• Records from a collection:
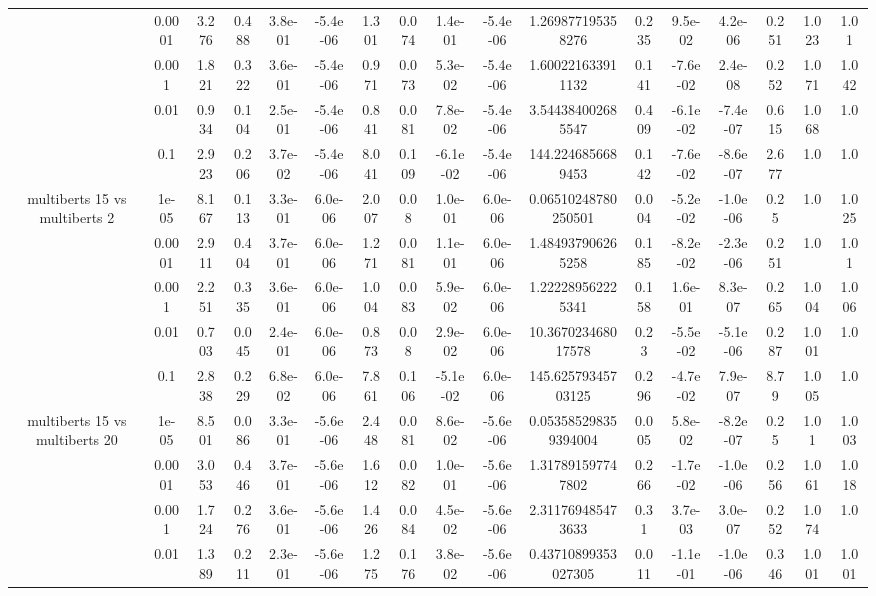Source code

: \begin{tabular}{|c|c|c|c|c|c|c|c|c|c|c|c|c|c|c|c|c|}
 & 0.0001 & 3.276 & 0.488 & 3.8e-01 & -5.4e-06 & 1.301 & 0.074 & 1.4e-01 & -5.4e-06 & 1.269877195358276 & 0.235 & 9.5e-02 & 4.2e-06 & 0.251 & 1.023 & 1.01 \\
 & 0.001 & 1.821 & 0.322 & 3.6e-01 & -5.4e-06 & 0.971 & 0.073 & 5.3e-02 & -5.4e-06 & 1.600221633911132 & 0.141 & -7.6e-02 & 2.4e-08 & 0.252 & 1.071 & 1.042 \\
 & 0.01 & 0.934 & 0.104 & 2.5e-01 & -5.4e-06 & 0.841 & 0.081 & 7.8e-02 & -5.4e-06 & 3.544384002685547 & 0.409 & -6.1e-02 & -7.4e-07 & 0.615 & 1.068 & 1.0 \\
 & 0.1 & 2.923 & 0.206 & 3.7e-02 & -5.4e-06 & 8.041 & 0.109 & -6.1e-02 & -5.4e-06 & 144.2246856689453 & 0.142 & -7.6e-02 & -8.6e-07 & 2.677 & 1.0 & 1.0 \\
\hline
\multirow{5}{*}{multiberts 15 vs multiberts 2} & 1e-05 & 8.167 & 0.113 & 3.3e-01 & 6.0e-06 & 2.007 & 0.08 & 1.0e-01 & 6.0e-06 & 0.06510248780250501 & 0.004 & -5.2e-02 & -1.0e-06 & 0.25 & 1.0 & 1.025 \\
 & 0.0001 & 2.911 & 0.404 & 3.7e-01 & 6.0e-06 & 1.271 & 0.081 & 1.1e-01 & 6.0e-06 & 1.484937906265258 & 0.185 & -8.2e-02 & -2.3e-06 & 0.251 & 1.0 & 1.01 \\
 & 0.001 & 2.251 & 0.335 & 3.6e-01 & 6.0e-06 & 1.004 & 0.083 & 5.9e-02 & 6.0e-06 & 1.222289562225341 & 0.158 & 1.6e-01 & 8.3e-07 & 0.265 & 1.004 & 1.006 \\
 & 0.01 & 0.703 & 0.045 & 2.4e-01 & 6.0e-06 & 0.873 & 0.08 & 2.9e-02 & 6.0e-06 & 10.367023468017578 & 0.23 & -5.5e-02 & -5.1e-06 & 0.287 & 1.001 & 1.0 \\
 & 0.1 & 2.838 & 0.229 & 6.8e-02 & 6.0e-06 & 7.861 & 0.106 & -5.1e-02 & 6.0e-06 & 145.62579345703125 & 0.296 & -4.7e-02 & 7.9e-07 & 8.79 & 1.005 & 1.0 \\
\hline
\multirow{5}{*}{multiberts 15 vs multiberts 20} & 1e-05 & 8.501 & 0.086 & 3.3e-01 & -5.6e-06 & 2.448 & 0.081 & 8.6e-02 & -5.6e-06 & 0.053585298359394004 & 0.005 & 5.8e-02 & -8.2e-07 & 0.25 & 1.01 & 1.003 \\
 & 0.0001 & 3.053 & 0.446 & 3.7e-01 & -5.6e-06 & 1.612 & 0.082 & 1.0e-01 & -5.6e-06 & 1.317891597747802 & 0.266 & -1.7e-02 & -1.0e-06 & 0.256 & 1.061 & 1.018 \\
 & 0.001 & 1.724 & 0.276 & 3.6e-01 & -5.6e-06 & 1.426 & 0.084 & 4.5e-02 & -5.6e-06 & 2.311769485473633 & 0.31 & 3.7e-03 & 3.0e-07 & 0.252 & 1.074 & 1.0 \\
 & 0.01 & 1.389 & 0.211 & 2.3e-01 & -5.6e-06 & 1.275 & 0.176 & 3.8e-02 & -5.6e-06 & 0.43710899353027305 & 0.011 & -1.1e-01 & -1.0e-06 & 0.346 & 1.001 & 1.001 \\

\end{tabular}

• Exercise details: Where a line of the entries above holds the word "tabular", return that line.

• Response:
: \begin{tabular}{|c|c|c|c|c|c|c|c|c|c|c|c|c|c|c|c|c|}
\end{tabular}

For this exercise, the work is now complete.